Minimum of a sum of nonnegative monomials

Question

Let $c,d\in\mathbb R$ and $f:[c,d]\rightarrow\mathbb R$ such that

$$ f(x)=\sum^N_{i=1}\max(a_i+b_ix,0),\text{for}\ a_i,b_i\in\mathbb R, i=1,...,N $$

How to find $x$ on a closed subset of $\mathbb R$ (i.e. $x\in[c,d]$) such that $f$ is minimized ?

i.e. How to determine $$ \min_{x\in[c,d]} f(x)=\min_{x\in[c,d]}\left (\sum^N_{i=1}\max(a_i+b_ix,0)\right ),\text{for}\ a_i,b_i\in\mathbb R, i=1,...,N $$ ?

• Is there a general way to do it ? or is it on a case-by-case ?

• In this case : Does $x$ need (at most) to belong to the frontier of $[c,d]$ i.e. $x\in\{c,d\}$ since they are monomials ?

Answer 1

Your function is convex. A simple method is bisection search. Start with the interval $[c,d]$, consider the midpoint $m=(c+d)/2)$ and compute the subdifferential at $m$. The subdifferential is an interval $[l,u]$ where $$ l = \sum_{i : a_i+b_ix > 0 } b_i \\ u = \sum_{i : a_i+b_ix \geq 0} b_i $$ if 0 is in the subdifferential, you have found the optimum.
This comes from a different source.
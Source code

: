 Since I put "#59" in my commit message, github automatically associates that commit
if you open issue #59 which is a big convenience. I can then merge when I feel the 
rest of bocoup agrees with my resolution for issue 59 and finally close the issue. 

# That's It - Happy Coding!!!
If $u < 0$, the optimum is to the right of $m$, so you continue on the interval $[m,d]$. Otherwise, you continue on $[c,m]$. Repeat the procedure until the interval is sufficiently small.

Answer 2

In the case, the numerical approach suffices, you can formulate the problem as a convex-concave saddle point problem.

First, notice that $\max(t, 0) = \max_{u\in [0,1]} ut$. With this, you can rewrite the problem as

$$ \min_{x\in [c,d]}\max_{y\in [0,1]^N} \langle Bx,y\rangle + \langle a,y\rangle, $$ where $a = (a_1,\dots, a_N)$ and $Bx = (b_1x,\dots, b_Nx)$.

Now you can apply any method suitable for solving saddle point problems (the primal-dual hybrid gradient, ADMM, variational inequalities methods, etc.)

Here is how iterations generated by the primal-dual hybrid gradient will look like: \begin{align*} x^{k+1} & = P_{[c,d]}(x^k - \tau B^Ty^k)\\ y^{k+1} & = P_{[0,1]^N}(y^k + \sigma (B(2x^{k+1}-x^k)+a)), \end{align*} where $x^0\in [c,d]$, $y^0\in [0,1]^N$, and steps $\tau>0$, $\sigma >0$ satisfy $\tau \sigma < \frac{1}{\|B\|_2^2} = \frac{1}{b_1^2+\dots b_N^2}$.

Note that the original problem was non-smooth, hence direct methods (e.g. subgradient ones) would not be efficient.